Although ecstasy is best known today as a recreational drug, it has also been used in a medical setting. Ecstasy was briefly explored as a therapeutic drug because some psychotherapists believed it opened people up and increased their potential for empathy and mutual understanding.
This use was halted by the criminalization of MDMA. The idea that ecstasy can reliably enhance the therapeutic process has fallen out of favor in the psychotherapeutic community.
Ecstasy was classified as a Schedule I drug in 1985, meaning that the substance has a high potential for abuse and cannot be used to treat any disease.
effects of ecstasy
Ecstasy acts by affecting the activity of three chemicals in the brain: dopamine, norepinephrine and serotonin. These chemicals play a role in various bodily functions such as: B. Energy level, mood, emotions and sleep.
Ecstasy takes effect approximately 45 minutes after taking the dose. People often experience an increased sense of well-being and emotional warmth. Other effects include greater empathy for others and improved sensory perception.
Although people who use ecstasy experience these heightened feelings of euphoria and alertness, taking the drug also has a number of adverse effects, including:
feelings of strangeness
Increased anxiety levels
increased heart rate
sweating and hot flashes
Overdose is rare but can be fatal. Symptoms of overdose can include fainting, panic attacks or extreme anxiety, high blood pressure, and seizures. Vigorous exercise after taking molly can cause a potentially dangerous rise in body temperature, known as hyperthermia.
Another major danger is the fact that people who use MDMA don’t really know what they are using. In one study, researchers found that only 60% of the samples tested contained MDMA and many were mixed with so-called “fake cocaine.” In nearly 25% of the samples, researchers were unable to determine what was actually in the pills.
history of ecstasy
MDMA was originally developed in 1912 as a pharmaceutical compound that could be used to make other drugs and was patented in 1914. However, when the drug’s hallucinogenic properties were discovered, development stalled for several decades.

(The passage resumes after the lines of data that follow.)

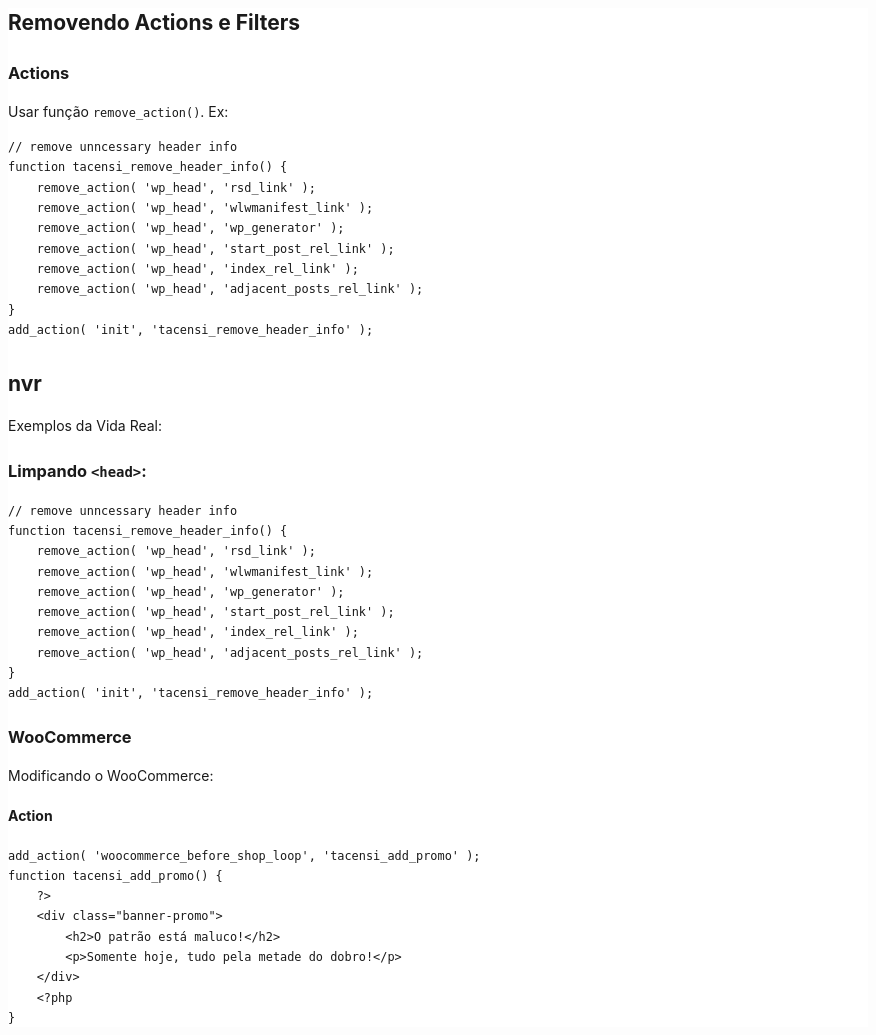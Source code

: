 ## Removendo Actions e Filters

### Actions

Usar função `remove_action()`. Ex:

```
// remove unncessary header info
function tacensi_remove_header_info() {
	remove_action( 'wp_head', 'rsd_link' );
	remove_action( 'wp_head', 'wlwmanifest_link' );
	remove_action( 'wp_head', 'wp_generator' );
	remove_action( 'wp_head', 'start_post_rel_link' );
	remove_action( 'wp_head', 'index_rel_link' );
	remove_action( 'wp_head', 'adjacent_posts_rel_link' );
}
add_action( 'init', 'tacensi_remove_header_info' );
```

## nvr

Exemplos da Vida Real:

### Limpando `<head>`:


```
// remove unncessary header info
function tacensi_remove_header_info() {
	remove_action( 'wp_head', 'rsd_link' );
	remove_action( 'wp_head', 'wlwmanifest_link' );
	remove_action( 'wp_head', 'wp_generator' );
	remove_action( 'wp_head', 'start_post_rel_link' );
	remove_action( 'wp_head', 'index_rel_link' );
	remove_action( 'wp_head', 'adjacent_posts_rel_link' );
}
add_action( 'init', 'tacensi_remove_header_info' );
```

### WooCommerce

Modificando o WooCommerce:

#### Action

```
add_action( 'woocommerce_before_shop_loop', 'tacensi_add_promo' );
function tacensi_add_promo() {
	?>
	<div class="banner-promo">
		<h2>O patrão está maluco!</h2>
		<p>Somente hoje, tudo pela metade do dobro!</p>
	</div>
	<?php
}
```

This drug was one of many drugs tested in a military context decades later. It was later synthesized again, first by Gordon Alles and then by Alexander Shulgin, who tested it on himself, his wife and friends. Shulgin then developed a series of new compounds with varying effects and risks, including MDMA and PMMA (paramethoxymethamphetamine), many of which eventually emerged as street versions of ecstasy. It wasn’t until several years later that MDMA finally hit the streets as a recreational drug.
MDMA, an earlier version of ecstasy, became popular as a recreational drug in the 1960s and 1970s. In the 1980s, MDMA became fashionable as a party drug in nightclubs and the rave scene, and its use increased among students, “yuppies,” and the homosexual community.
However, due to concerns about the health risks associated with ecstasy, it was banned in the United Kingdom in 1977, long before it became popular there. In the United States, ecstasy was banned in 1985 and classified by the Drug Enforcement Administration (DEA) as a Schedule I drug under the Controlled Substances Act.
To circumvent the law, different versions of ecstasy were synthesized over several years, forming the basis of the synthetic drug movement. This production was eventually banned, but re-emerged as a problem around 2000 with the popularity of homemade methamphetamine.